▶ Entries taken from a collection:
※

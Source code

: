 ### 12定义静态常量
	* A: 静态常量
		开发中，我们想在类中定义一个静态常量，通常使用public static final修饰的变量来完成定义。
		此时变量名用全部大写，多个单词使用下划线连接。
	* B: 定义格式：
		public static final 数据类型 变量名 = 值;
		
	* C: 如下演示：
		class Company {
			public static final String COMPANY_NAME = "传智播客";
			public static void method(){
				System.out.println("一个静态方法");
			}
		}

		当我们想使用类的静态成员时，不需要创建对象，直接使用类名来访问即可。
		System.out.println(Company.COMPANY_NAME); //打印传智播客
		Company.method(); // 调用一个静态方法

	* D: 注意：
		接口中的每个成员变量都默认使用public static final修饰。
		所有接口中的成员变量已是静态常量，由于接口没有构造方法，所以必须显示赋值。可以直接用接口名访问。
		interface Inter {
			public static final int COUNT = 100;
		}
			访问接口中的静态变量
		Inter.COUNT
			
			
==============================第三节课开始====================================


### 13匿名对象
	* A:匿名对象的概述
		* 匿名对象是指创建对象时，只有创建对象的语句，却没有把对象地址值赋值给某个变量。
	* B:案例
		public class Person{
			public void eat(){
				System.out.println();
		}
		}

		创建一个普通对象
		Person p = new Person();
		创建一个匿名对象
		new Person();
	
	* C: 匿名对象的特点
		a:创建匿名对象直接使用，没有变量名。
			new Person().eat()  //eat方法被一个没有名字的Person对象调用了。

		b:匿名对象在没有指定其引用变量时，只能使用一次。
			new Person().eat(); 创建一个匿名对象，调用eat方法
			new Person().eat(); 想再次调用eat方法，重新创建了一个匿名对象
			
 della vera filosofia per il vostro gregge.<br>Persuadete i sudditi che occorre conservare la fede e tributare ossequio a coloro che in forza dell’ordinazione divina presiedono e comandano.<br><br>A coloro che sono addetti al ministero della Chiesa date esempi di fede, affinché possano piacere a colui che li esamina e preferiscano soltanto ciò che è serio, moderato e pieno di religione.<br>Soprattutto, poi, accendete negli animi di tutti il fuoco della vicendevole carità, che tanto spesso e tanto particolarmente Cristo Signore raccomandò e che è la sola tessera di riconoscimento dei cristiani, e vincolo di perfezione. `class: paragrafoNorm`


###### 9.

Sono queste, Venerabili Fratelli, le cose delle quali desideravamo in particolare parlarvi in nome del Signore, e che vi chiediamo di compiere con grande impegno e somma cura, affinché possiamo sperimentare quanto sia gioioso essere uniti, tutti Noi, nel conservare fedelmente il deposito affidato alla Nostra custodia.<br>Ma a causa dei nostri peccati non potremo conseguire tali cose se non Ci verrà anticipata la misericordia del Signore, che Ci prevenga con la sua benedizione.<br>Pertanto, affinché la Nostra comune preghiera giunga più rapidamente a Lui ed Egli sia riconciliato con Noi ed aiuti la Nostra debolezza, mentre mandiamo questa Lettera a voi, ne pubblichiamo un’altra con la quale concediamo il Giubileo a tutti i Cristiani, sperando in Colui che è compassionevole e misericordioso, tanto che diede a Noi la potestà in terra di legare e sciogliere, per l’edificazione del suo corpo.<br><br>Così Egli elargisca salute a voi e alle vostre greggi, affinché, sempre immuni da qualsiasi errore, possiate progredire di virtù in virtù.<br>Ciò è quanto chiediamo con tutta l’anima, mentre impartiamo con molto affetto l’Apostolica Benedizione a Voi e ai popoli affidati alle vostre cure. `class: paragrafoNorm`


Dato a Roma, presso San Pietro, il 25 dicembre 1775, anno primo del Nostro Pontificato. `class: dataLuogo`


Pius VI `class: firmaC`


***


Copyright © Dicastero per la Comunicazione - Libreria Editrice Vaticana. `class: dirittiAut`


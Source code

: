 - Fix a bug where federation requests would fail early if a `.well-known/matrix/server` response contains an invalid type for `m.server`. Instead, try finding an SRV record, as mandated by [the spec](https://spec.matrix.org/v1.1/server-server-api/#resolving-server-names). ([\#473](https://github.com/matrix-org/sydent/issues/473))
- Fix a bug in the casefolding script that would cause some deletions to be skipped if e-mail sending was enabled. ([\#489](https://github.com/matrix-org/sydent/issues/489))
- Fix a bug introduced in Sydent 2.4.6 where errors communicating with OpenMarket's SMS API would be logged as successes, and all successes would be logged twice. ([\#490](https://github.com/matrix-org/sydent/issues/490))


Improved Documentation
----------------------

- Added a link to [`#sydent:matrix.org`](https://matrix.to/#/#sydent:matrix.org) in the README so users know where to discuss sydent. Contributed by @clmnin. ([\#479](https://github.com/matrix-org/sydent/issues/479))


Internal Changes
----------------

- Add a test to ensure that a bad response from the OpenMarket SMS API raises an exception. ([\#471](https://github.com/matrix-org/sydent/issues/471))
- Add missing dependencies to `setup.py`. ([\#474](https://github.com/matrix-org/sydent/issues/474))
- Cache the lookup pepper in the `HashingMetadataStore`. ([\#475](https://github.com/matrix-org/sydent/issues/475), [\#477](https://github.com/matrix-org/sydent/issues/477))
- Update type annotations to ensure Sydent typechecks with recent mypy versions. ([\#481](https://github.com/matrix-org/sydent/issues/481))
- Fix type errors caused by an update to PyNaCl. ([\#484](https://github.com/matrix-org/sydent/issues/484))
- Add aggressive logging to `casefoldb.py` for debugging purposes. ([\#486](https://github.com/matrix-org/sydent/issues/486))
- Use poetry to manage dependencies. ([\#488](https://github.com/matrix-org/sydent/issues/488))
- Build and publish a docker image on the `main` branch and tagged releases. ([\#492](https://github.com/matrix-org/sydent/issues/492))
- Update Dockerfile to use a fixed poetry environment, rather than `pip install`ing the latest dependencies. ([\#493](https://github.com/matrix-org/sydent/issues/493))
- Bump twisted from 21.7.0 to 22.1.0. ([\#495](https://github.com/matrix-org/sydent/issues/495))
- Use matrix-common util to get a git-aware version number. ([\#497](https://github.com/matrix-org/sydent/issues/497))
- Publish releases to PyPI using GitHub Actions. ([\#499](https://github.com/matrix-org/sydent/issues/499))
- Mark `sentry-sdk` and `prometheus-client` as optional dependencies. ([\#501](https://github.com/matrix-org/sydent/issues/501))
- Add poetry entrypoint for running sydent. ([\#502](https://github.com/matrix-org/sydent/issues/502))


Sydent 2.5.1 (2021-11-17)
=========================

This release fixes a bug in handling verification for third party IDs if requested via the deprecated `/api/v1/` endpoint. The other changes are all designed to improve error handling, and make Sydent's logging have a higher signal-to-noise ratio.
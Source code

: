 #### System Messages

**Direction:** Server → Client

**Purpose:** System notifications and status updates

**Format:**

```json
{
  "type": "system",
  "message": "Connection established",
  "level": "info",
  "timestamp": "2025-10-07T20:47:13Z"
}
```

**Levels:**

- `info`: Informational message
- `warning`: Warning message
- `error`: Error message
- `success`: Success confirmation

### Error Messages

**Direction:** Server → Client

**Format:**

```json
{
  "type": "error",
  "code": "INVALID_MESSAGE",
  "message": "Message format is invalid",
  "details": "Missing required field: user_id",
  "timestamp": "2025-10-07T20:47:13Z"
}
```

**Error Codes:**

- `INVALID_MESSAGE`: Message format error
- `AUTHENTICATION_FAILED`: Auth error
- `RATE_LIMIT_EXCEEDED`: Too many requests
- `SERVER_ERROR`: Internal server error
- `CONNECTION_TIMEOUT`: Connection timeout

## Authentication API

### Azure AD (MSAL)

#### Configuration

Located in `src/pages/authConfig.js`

※

▶ Required action:
Identify the lines in the records above that contain the word "info", then state how many there are and nothing more.

▶ Completed task:
2